Johannes Sich: Der Spielplan ist sukzessive immer weitergewachsen. Zunächst war es nur eine Betonwüste mit sich gleichenden Häuserblocks,  dann kamen immer mehr Details und individuelle Gebäude dazu. Es war ein Prozess von über zwei Jahren.

Tobias Jochinke: Wir haben uns für die reduzierte Darstellung entschieden, damit sie der Stadt und der Architektur gerecht wird. Wir haben viele grafische Optionen ausprobiert und sind dann final bei der reduzierten Darstellung angekommen.

Johannes Sich: Da die Illustrationen anfangs aus Effizienzgründen recht grob waren, und sich der finale Illustrationsstil  erst im Laufe des Projekts entwickelt hat, musste am Ende so ziemlich jedes Element noch einmal überarbeitet werden. Die Illustration in Schwarzweiss zu halten, war zunächst eben dieser Effizienz geschuldet. Doch wir merkten schnell, dass den Spieler*innen diese Optik gefiel, und wir haben sie auch liebgewonnen.

Daniel Goll: Ein grosser Vorteil davon ist auch, dass man von Weitem schnell Orte anhand ihres Grauwertes erfassen kann – wo sich zum Beispiel viele Personen aufhalten, erscheint die Karte von Weitem dunkler.

Was ist die ideale Zusammensetzung und Gelegenheit, um «Micro Macro» zu spielen?

Crime City 2Michael Schmitt: Auch wenn sich das Spiel sehr gut alleine spielen lässt und es ein kooperatives Spiel ist, wo die Gruppengrösse eigentlich keine Rolle spielt, besteht die ideale Gruppe aus vier bis fünf Spielern, die Lust haben auf das Lösen von Rätseln. Es ist ein sehr «aktives» Spiel, bei dem man sich um den Tisch bewegt. Johannes Sich: Das Spiel eignet sich wunderbar als Filler Game, aber auch genauso gut als abendfüllendes Spiel.
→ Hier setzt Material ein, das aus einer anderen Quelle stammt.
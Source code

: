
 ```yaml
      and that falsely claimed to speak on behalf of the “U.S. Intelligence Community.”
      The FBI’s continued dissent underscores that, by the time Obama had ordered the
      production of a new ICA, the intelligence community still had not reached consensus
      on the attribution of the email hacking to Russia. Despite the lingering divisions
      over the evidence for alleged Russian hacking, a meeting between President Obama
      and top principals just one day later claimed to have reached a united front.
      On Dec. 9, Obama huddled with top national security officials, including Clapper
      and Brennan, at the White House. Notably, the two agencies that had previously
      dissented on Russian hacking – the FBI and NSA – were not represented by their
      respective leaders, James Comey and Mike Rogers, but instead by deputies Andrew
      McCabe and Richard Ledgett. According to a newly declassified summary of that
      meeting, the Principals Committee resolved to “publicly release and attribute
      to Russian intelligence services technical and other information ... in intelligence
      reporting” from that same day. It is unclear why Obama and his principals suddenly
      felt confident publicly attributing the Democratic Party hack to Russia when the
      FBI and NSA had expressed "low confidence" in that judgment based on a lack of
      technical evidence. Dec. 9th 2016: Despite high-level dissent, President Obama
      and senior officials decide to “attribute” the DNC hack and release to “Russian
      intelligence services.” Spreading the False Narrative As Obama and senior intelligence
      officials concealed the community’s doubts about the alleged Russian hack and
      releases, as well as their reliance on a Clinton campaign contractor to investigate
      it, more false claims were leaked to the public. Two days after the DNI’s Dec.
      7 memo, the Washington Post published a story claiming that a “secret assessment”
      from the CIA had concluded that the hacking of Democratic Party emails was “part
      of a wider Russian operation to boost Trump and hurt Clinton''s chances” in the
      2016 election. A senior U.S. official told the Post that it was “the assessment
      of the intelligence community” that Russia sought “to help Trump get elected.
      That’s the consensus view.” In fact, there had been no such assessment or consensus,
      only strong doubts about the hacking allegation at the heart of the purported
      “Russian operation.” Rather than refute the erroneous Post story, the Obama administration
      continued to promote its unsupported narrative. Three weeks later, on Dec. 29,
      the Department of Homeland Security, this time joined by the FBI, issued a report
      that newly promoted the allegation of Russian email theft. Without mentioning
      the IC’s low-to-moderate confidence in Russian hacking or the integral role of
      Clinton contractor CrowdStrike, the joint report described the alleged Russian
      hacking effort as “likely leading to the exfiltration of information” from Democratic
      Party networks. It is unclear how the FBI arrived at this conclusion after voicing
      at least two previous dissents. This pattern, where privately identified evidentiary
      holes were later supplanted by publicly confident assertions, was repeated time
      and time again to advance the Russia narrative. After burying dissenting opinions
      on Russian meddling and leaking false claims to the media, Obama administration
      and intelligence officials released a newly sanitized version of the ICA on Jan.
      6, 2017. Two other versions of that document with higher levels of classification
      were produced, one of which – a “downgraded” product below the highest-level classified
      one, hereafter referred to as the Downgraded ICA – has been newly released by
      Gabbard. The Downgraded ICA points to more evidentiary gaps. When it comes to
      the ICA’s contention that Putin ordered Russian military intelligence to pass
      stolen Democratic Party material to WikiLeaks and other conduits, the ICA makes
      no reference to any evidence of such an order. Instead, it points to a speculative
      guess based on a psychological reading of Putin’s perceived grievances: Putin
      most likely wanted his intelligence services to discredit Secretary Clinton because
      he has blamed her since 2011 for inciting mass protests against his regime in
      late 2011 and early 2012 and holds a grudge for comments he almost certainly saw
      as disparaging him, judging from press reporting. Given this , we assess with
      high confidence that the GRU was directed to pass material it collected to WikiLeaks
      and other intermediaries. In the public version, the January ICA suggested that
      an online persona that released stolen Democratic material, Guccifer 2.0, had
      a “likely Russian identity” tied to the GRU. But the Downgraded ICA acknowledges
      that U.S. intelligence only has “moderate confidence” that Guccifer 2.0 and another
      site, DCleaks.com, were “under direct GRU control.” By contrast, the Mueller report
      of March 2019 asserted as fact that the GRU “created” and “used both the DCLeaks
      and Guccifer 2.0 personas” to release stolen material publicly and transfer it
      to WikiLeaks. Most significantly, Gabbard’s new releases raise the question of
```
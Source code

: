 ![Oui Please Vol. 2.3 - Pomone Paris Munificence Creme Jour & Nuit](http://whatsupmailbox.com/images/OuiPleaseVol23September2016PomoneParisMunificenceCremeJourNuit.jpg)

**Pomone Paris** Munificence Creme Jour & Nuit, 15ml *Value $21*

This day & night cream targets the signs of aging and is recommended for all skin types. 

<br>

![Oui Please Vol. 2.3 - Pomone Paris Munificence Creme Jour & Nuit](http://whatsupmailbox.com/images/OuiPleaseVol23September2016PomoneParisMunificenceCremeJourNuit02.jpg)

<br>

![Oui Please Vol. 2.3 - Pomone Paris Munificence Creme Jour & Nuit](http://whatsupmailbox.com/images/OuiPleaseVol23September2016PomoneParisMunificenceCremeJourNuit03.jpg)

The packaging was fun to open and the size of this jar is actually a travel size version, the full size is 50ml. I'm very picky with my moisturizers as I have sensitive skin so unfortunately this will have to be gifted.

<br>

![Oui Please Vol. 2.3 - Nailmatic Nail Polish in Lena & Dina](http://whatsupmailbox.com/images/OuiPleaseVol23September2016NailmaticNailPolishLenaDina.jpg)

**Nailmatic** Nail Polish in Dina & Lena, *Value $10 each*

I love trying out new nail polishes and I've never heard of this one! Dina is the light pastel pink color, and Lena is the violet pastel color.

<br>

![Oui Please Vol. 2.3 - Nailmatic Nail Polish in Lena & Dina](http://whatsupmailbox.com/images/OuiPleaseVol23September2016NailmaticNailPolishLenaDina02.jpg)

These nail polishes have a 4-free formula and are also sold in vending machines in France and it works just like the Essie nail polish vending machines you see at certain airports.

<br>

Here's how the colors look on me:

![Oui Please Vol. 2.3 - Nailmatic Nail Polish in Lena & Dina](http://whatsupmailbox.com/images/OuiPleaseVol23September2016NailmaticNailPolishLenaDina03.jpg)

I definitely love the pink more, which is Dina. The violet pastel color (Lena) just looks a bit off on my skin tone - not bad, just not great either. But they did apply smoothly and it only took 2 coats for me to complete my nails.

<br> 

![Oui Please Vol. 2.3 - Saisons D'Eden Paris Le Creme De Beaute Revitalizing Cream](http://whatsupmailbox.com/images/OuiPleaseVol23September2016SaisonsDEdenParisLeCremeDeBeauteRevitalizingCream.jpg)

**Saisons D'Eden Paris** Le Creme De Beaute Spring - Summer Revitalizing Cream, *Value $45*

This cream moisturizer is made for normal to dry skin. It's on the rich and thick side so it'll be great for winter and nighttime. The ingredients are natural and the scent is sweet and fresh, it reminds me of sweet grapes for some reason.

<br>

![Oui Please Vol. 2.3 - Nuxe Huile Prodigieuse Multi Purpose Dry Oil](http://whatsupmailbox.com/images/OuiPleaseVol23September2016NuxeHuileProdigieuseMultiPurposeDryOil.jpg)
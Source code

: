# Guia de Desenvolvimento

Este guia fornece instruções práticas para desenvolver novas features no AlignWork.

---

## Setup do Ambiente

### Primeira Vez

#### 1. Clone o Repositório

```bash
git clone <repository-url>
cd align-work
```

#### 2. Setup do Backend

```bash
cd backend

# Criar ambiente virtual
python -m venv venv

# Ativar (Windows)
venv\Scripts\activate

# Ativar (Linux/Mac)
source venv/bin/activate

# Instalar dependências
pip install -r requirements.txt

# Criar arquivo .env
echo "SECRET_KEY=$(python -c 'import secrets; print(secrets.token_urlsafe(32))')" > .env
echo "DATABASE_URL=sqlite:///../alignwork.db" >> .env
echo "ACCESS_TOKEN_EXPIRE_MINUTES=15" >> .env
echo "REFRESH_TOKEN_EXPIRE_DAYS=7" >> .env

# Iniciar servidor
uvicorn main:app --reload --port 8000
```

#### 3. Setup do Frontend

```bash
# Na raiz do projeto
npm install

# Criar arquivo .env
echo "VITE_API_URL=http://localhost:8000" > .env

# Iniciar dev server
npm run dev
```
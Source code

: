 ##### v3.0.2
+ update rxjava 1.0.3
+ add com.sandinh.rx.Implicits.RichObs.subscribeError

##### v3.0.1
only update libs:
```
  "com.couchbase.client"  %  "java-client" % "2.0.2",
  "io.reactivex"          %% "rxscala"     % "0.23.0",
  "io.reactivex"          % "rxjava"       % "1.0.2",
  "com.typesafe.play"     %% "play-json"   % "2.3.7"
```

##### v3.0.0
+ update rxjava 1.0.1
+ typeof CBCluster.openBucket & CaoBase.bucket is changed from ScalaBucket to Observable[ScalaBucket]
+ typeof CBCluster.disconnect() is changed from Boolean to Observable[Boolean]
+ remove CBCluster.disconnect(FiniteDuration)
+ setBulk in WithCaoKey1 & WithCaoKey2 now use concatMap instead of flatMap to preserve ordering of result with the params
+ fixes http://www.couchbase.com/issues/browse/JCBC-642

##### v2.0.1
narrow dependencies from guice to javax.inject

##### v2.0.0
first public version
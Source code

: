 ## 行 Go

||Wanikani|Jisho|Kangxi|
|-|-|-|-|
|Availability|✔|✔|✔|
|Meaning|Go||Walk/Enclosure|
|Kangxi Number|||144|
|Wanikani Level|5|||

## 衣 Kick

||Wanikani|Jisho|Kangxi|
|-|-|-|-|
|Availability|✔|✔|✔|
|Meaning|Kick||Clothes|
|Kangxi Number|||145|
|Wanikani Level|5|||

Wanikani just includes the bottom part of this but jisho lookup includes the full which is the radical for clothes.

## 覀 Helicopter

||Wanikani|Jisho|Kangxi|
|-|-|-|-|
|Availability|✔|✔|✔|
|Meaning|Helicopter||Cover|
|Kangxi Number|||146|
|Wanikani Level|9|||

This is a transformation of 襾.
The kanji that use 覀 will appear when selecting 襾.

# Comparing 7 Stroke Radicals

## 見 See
Daniel Goll: Die lustigsten Runden hatten wir mit Leuten, die sich gegenseitig schon kannten und innerhalb ihrer Gruppe schon ihre eigenen Problemlösungsstrategien hatten. Die Stärke von Micro Macro kommt so richtig zur Geltung, wenn die Gruppe laut über den Fall spricht, Thesen aufstellt und somit eigene Geschichten entwickelt.

Was dürfen Spieler*innen von «Crime City 2 - Full House» erwarten?

Johannes Sich: Es spielt in der gleichen Stadt, jedoch in einem anderen Stadtteil. Es gibt 16 neue Fälle zu lösen. Die Mechanik bliebt im Grunde die gleiche wie im ersten Teil, doch was die Rätsel angeht, sind ein paar neue Kniffe hinzugekommen. Wir haben versucht, sowohl die Spieler*innen glücklich zu machen, die sich für Kinder geeignete Stories gewünscht haben, als auch die, die komplexere Fälle wollten. Ich denke, uns ist da eine gute Mischung gelungen. Mein persönlicher Eindruck ist, dass der zweite Teil noch vielseitiger und spannender geworden ist als der erste - ich bin total gespannt was die Spieler*innen dazu sagen werden!